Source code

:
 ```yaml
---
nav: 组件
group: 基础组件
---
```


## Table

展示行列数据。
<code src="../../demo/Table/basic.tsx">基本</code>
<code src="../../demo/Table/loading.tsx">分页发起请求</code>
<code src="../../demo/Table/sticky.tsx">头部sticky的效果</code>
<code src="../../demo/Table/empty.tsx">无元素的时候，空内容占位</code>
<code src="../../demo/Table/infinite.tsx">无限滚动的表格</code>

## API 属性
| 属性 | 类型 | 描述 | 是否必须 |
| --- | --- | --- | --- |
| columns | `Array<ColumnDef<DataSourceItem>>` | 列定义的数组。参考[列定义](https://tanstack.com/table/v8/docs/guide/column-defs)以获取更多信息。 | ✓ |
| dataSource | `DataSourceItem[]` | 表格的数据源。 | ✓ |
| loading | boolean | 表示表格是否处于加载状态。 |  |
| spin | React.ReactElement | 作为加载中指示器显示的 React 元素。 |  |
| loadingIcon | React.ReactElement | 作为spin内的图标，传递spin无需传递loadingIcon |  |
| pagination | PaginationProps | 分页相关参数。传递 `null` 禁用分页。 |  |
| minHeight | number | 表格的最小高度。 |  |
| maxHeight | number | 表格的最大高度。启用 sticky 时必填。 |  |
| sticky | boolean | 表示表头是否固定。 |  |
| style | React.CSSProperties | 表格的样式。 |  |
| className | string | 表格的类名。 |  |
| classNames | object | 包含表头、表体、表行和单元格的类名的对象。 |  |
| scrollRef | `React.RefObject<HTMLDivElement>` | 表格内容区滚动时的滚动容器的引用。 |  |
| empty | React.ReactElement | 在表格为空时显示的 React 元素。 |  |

Exercise:
Whenever the word "number" appears in a line of the listing, copy out that line.

Reply to the task:
| minHeight | number | 表格的最小高度。 |  |
| maxHeight | number | 表格的最大高度。启用 sticky 时必填。 |  |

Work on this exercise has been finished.